WHAT YOU ARE ASKED TO DO →
Every line with the string "images" must be copied from the entries below.

GIVEN DATA →
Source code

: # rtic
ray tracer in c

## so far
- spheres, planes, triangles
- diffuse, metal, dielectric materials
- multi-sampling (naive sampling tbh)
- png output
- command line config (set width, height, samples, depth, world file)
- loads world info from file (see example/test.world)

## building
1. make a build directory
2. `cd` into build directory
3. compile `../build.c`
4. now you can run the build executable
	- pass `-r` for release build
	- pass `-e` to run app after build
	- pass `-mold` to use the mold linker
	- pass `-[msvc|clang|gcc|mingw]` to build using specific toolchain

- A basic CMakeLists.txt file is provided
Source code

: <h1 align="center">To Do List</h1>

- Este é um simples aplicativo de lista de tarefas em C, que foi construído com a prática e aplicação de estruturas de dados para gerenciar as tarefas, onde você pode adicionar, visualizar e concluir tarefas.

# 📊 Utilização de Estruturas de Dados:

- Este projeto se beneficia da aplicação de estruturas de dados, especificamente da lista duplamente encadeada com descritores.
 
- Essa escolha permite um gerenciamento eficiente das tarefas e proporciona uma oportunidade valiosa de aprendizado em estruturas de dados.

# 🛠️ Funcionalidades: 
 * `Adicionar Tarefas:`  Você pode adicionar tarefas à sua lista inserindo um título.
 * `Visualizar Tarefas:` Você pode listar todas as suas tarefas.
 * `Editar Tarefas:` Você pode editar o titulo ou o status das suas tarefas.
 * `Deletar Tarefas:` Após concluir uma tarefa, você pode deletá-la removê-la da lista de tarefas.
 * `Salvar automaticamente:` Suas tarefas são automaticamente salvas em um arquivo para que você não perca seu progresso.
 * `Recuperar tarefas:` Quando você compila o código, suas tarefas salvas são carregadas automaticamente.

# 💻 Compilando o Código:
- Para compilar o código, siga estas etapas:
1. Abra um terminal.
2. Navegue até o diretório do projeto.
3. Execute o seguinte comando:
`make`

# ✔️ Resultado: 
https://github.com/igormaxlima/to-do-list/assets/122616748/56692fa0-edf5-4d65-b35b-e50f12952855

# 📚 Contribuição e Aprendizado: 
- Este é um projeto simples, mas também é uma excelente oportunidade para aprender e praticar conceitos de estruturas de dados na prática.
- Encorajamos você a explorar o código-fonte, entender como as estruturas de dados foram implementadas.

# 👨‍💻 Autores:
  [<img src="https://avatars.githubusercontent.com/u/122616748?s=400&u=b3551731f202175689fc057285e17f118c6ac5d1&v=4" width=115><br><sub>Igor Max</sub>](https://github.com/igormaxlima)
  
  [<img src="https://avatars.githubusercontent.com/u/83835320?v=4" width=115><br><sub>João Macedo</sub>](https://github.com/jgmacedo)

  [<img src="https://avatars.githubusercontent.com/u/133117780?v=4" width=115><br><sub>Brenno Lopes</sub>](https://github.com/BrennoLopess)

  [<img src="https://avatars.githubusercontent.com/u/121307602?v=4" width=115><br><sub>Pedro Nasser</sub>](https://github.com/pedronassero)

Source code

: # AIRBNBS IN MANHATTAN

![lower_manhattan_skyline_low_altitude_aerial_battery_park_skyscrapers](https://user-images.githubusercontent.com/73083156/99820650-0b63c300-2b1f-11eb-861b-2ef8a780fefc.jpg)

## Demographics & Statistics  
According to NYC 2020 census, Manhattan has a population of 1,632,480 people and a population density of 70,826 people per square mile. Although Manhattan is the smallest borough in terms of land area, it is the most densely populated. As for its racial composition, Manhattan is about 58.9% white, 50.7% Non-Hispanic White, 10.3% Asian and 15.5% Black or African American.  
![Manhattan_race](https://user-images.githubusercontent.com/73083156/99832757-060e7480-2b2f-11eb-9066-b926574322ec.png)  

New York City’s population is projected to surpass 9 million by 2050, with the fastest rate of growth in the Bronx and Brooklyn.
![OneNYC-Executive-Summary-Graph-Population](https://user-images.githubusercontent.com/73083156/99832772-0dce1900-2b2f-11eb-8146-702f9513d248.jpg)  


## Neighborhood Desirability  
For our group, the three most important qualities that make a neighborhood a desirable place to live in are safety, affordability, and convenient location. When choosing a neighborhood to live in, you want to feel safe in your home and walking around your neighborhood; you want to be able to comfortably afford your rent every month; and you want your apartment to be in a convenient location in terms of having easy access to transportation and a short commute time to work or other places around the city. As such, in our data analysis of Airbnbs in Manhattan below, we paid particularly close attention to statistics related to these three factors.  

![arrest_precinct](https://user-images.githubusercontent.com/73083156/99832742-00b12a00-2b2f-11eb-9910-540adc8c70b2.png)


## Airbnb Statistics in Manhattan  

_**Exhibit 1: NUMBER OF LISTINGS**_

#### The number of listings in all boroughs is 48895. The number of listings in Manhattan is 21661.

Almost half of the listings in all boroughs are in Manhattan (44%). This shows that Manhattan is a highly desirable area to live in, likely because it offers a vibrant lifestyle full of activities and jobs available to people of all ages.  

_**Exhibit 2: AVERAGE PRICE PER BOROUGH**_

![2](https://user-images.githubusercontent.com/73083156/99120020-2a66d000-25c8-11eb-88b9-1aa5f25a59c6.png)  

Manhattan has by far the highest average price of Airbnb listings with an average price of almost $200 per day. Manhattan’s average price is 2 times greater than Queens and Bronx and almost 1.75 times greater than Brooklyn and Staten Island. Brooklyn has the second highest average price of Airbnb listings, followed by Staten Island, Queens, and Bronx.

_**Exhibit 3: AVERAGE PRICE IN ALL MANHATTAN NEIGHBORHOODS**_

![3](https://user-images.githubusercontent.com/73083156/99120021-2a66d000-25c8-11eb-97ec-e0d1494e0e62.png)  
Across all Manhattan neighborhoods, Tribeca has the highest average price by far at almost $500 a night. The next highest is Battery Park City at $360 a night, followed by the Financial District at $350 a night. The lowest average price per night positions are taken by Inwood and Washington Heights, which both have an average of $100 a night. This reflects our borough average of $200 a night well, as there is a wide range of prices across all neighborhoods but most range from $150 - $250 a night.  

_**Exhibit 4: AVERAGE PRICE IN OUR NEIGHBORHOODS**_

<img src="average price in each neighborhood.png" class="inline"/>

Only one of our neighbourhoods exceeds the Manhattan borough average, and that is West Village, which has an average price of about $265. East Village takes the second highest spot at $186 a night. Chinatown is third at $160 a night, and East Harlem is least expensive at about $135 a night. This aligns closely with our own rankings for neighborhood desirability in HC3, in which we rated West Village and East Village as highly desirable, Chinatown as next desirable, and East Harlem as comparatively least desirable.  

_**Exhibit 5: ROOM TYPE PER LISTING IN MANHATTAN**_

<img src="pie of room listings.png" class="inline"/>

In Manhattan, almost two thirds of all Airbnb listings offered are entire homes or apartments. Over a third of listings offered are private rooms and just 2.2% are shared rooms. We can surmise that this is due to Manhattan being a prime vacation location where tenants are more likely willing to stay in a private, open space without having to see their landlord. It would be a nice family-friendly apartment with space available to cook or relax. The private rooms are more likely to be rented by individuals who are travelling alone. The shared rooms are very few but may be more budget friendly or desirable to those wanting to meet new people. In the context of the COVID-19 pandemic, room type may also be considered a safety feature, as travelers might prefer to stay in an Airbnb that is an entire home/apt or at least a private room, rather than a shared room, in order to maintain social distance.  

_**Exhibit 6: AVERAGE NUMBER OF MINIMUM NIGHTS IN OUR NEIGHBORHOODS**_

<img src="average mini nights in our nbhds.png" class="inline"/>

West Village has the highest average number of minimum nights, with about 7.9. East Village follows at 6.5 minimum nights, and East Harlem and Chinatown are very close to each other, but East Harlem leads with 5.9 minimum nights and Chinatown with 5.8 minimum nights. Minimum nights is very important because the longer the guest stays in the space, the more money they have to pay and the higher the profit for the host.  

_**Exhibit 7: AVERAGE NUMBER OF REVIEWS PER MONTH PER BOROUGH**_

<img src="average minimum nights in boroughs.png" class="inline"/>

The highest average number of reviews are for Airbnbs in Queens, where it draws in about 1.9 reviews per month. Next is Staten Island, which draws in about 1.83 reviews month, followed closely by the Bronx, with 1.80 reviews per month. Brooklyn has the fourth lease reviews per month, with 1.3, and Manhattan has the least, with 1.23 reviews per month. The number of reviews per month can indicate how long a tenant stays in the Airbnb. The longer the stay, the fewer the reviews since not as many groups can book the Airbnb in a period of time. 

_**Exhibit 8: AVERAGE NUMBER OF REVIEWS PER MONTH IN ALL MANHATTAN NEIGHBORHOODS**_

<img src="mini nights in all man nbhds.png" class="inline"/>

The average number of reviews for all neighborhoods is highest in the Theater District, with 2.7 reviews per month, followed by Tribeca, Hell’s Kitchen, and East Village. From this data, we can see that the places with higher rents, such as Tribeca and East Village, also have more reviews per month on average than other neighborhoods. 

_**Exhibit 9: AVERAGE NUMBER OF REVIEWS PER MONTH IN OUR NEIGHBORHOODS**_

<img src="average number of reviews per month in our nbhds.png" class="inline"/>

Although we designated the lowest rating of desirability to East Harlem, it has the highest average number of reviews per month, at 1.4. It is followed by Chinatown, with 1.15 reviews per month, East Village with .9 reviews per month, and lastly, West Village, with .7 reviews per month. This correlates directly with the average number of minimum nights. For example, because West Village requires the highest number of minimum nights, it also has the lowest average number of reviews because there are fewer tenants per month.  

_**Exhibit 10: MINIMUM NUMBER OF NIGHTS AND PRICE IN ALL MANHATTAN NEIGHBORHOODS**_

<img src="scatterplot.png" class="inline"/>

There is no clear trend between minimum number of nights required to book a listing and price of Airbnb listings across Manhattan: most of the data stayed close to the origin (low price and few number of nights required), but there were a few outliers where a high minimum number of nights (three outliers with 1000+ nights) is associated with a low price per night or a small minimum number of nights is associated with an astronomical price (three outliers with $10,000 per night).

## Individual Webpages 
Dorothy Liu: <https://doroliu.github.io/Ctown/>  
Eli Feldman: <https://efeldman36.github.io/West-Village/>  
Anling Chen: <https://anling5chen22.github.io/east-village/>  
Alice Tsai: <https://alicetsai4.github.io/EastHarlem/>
* * *
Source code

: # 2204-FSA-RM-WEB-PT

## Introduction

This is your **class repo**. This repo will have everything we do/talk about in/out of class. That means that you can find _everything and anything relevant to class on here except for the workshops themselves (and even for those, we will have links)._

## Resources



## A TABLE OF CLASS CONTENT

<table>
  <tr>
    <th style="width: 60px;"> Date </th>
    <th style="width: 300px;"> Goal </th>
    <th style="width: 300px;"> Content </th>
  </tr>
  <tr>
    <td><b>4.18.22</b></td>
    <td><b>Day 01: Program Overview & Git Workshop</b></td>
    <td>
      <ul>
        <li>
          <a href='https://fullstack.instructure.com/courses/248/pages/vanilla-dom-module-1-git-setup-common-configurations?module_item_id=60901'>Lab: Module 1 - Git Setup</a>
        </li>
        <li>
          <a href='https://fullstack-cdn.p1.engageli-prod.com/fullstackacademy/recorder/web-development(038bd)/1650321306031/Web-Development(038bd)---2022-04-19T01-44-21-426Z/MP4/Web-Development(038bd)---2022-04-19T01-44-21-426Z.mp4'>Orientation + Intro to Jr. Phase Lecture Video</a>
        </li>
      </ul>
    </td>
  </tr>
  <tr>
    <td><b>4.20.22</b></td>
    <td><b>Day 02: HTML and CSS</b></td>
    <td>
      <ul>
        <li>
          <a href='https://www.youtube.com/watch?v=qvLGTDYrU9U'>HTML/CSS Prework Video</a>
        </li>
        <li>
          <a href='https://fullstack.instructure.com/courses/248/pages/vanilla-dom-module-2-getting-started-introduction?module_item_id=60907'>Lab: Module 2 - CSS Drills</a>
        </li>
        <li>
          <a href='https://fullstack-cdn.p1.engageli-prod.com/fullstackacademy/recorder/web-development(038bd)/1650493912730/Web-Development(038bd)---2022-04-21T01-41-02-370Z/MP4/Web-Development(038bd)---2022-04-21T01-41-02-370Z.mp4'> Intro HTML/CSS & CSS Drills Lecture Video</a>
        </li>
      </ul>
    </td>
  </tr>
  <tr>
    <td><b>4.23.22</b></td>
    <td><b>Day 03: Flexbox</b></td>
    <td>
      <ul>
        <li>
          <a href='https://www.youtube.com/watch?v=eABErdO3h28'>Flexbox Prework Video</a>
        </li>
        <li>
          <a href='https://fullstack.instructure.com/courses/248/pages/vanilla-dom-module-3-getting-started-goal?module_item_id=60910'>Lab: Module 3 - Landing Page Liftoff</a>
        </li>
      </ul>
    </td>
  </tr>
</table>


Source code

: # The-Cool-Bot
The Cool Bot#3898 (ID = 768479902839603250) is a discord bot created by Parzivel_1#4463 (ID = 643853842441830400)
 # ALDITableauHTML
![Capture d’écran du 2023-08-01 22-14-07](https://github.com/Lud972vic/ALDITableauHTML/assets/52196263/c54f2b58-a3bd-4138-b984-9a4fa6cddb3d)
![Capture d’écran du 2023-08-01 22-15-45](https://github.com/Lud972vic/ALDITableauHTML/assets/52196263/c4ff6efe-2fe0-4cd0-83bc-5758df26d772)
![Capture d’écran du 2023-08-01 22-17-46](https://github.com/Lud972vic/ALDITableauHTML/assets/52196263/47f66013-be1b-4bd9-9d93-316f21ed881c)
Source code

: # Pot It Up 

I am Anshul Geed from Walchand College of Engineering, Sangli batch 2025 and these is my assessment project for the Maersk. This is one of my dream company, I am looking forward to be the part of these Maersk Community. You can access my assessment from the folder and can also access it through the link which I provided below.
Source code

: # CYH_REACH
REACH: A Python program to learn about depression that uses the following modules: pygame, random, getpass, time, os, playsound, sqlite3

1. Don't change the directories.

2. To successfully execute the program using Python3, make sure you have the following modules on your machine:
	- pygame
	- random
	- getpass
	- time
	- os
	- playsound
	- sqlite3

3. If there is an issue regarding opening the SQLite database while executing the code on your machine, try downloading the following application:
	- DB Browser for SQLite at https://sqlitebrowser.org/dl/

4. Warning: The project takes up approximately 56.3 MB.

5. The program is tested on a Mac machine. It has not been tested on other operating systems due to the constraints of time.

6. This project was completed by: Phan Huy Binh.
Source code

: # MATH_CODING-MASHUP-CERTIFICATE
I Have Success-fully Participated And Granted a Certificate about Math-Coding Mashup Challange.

WRITTEN SOLUTION →
![lower_manhattan_skyline_low_altitude_aerial_battery_park_skyscrapers](https://user-images.githubusercontent.com/73083156/99820650-0b63c300-2b1f-11eb-861b-2ef8a780fefc.jpg)
![Manhattan_race](https://user-images.githubusercontent.com/73083156/99832757-060e7480-2b2f-11eb-9066-b926574322ec.png)  
![OneNYC-Executive-Summary-Graph-Population](https://user-images.githubusercontent.com/73083156/99832772-0dce1900-2b2f-11eb-8146-702f9513d248.jpg)  
![arrest_precinct](https://user-images.githubusercontent.com/73083156/99832742-00b12a00-2b2f-11eb-9910-540adc8c70b2.png)
![2](https://user-images.githubusercontent.com/73083156/99120020-2a66d000-25c8-11eb-88b9-1aa5f25a59c6.png)  
![3](https://user-images.githubusercontent.com/73083156/99120021-2a66d000-25c8-11eb-97ec-e0d1494e0e62.png)  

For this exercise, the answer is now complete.